Due credit must be given and I cannot claim that anyone pictured here invented Fakesgiving but I will say that each of us, and especially the picture taker, Kalli, perfected the new holiday. It all started a week ago when Quinn and Pam informed me over two freshly baked pumpkin pies that the 4th Sunday of September is fakesgiving but unfortunately I was not invited because "fakesgiving is a family holiday."
So one week later Kalli called me and asked if I wanted to celebrate Fakesgiving a week late; and it all began.

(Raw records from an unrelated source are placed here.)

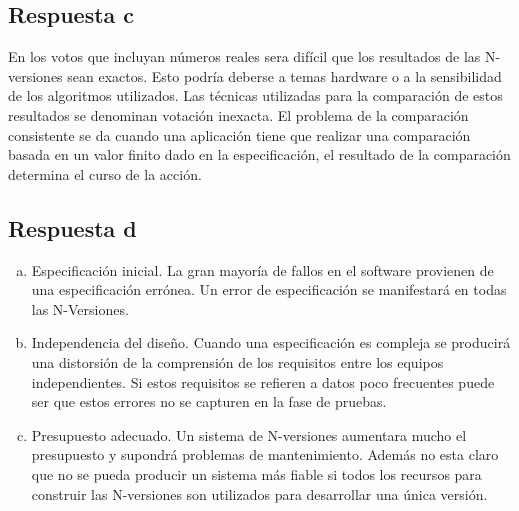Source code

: \documentclass[a4paper,10pt]{article}
\begin{document}
\subsection{Respuesta c}

En los votos que incluyan números reales sera difícil que los resultados de las
N-versiones sean exactos. Esto podría deberse a temas hardware o a la
sensibilidad de los algoritmos utilizados. Las técnicas utilizadas para la
comparación de estos resultados se denominan votación inexacta. El problema de
la comparación consistente se da cuando una aplicación tiene que realizar una
comparación basada en un valor finito dado en la especificación, el resultado de
la comparación determina el curso de la acción.

\subsection{Respuesta d}

\begin{enumerate}[a)]
	\item Especificación inicial. La gran mayoría de fallos en el software
		provienen de una especificación errónea. Un error de
		especificación se manifestará en todas las N-Versiones.
	\item Independencia del diseño. Cuando una especificación es compleja se
		producirá una distorsión de la comprensión de los requisitos
		entre los equipos independientes. Si estos requisitos se
		refieren a datos poco frecuentes puede ser que estos errores no
		se capturen en la fase de pruebas.
	\item Presupuesto adecuado. Un sistema de N-versiones aumentara mucho el
		presupuesto y supondrá problemas de mantenimiento. Además no
		esta claro que no se pueda producir un sistema más fiable si
		todos los recursos para construir las N-versiones son utilizados
		para desarrollar una única versión.
\end{enumerate}
\end{document}

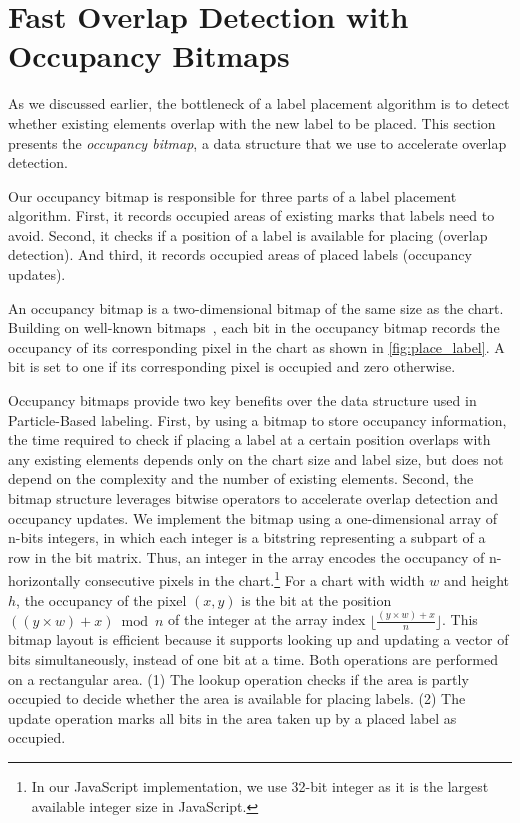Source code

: \section{Fast Overlap Detection with Occupancy Bitmaps}

As we discussed earlier, the bottleneck of a label placement algorithm is to detect whether existing elements overlap with the new label to be placed.
This section presents the \emph{occupancy bitmap}, a data structure that we use to accelerate overlap detection.

Our occupancy bitmap is responsible for three parts of a label placement algorithm.
First, it records occupied areas of existing marks that labels need to avoid.
Second, it checks if a position of a label is available for placing (overlap detection).
And third, it records occupied areas of placed labels (occupancy updates).

An occupancy bitmap is a two-dimensional bitmap of the same size as the chart.
Building on well-known bitmaps~\cite{wiki:bitarray}, each bit in the occupancy bitmap records the occupancy of its corresponding pixel in the chart as shown in
\autoref{fig:place_label}.
A bit is set to one if its corresponding pixel is occupied and zero otherwise.

Occupancy bitmaps provide two key benefits over the data structure used in Particle-Based labeling.
First, by using a bitmap to store occupancy information, the time required to check if placing a label at a certain position overlaps with any existing elements depends only on the chart size and label size, but does not depend on the complexity and the number of existing elements.
Second, the bitmap structure leverages bitwise operators to accelerate overlap detection and occupancy updates.
We implement the bitmap using a one-dimensional array of n-bits integers, in which each integer is a bitstring representing
a subpart of a row in the bit matrix.
Thus, an integer in the array encodes the occupancy of n-horizontally consecutive pixels in the chart.\footnote{In our JavaScript implementation, we use 32-bit integer as it is the largest available integer size in JavaScript.}
For a chart with width $w$ and height $h$, the occupancy of the pixel $(x, y)$
is the bit at the position $((y \times w) + x) \bmod n$ of the integer at the array index $\lfloor\frac{(y \times w) + x}{n}\rfloor$.
This bitmap layout is efficient because it supports looking up and updating a vector of bits simultaneously, instead of one bit at a time.
Both operations are performed on a rectangular area.
(1) The lookup operation checks if the area is partly occupied to decide whether the area is available for placing labels.
(2) The update operation marks all bits in the area taken up by a placed label as occupied.


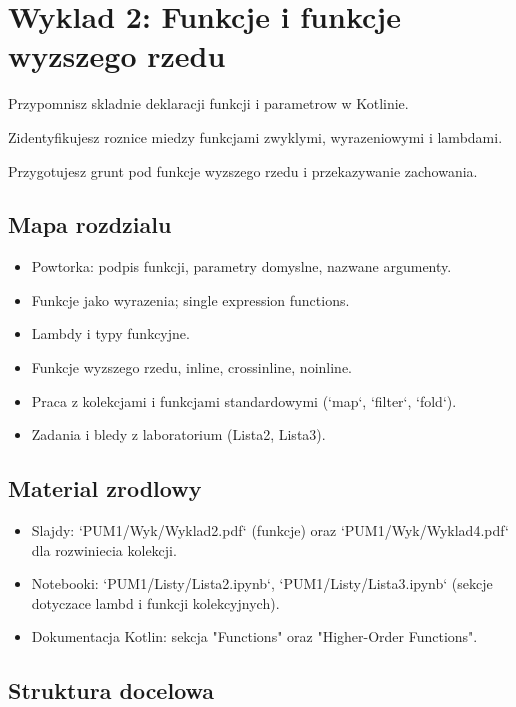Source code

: \chapter{Wyklad 2: Funkcje i funkcje wyzszego rzedu}

\begin{learningobjectives}
  \item Przypomnisz skladnie deklaracji funkcji i parametrow w Kotlinie.
  \item Zidentyfikujesz roznice miedzy funkcjami zwyklymi, wyrazeniowymi i lambdami.
  \item Przygotujesz grunt pod funkcje wyzszego rzedu i przekazywanie zachowania.
\end{learningobjectives}

\section{Mapa rozdzialu}
\begin{itemize}
  \item Powtorka: podpis funkcji, parametry domyslne, nazwane argumenty.
  \item Funkcje jako wyrazenia; single expression functions.
  \item Lambdy i typy funkcyjne.
  \item Funkcje wyzszego rzedu, inline, crossinline, noinline.
  \item Praca z kolekcjami i funkcjami standardowymi (`map`, `filter`, `fold`).
  \item Zadania i bledy z laboratorium (Lista2, Lista3).
\end{itemize}

\section{Material zrodlowy}
\begin{itemize}
  \item Slajdy: `PUM1/Wyk/Wyklad2.pdf` (funkcje) oraz `PUM1/Wyk/Wyklad4.pdf` dla rozwiniecia kolekcji.
  \item Notebooki: `PUM1/Listy/Lista2.ipynb`, `PUM1/Listy/Lista3.ipynb` (sekcje dotyczace lambd i funkcji kolekcyjnych).
  \item Dokumentacja Kotlin: sekcja "Functions" oraz "Higher-Order Functions".
\end{itemize}

\section{Struktura docelowa}
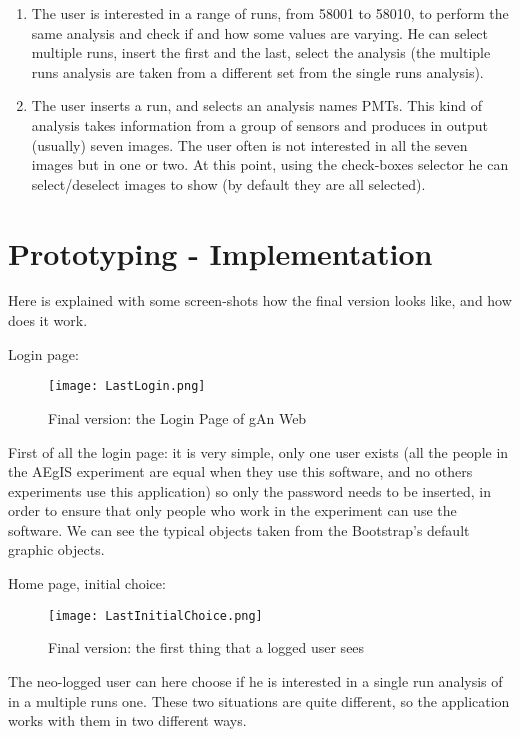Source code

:\begin{enumerate}
\item
The user is interested in a range of runs, from 58001 to 58010, to perform the same analysis and check if and how some values are varying. He can select multiple runs, insert the first and the last, select the analysis (the multiple runs analysis are taken from a different set from the single runs analysis).

\item
The user inserts a run, and selects an analysis names PMTs. This kind of analysis takes information from a group of sensors and produces in output (usually) seven images. The user often is not interested in all the seven images but in one or two. At this point, using the check-boxes selector he can select/deselect images to show (by default they are all selected).  

\end{enumerate}

\newpage
\section{Prototyping - Implementation}

Here is explained with some screen-shots how the final version looks like, and how does it work.

Login page:


\begin{figure}[H]
\centering
\texttt{[image: LastLogin.png]} 
\caption{Final version: the Login Page of gAn Web}
\end{figure}

First of all the login page: it is very simple, only one user exists (all the people in the AEgIS experiment are equal when they use this software, and no others experiments use this application) so only the password needs to be inserted, in order to ensure that only people who work in the experiment can use the software. We can see the typical objects taken from the Bootstrap's default graphic objects.

\newpage

Home page, initial choice:

\begin{figure}[H]
\centering
\texttt{[image: LastInitialChoice.png]} 
\caption{Final version: the first thing that a logged user sees}
\end{figure}
  
The neo-logged user can here choose if he is interested in a single run analysis of in a multiple runs one. These two situations are quite different, so the application works with them in two different ways.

We assigned cooking assignments for all the foods you normally eat on Thanksgiving (Thanksgiving is a holiday in November, not to be confused with Fakesgiving which is not to be confused with Fakesaween which is in September or Fakesmas which falls at the beginning of November). Unfortunately turkeys are a bit rare right now so we had to go with chickens which are now the new traditional Fakesgiving bird. The good thing about creating your own holiday is that you make the traditions and you can totally base them on convenience, which makes me wonder who the heck created having to risk your life every December to put up strings of lights on a slippery roof, because there is nothing convenient about that tradition.
Once the table was set and decorated with green leaves (instead of colored "fall" leaves you often find on Thanksgiving) we each took turns saying what we were fakesful for. Being fakesful for something means that that thing either doesn't exist or it is something that you are not at all thankful for, thus making Fakesgiving a primarily sarcastic holiday (which is why, I'm sure, I enjoy it so much).
Dinner was nice for all of us, except for Jason who ate right before and then wondered, even though we told him no less than three times that day about it, why there was so much prepared food in the kitchen when he got home from church.
We look forward to celebrating next year and invite all of you to join us.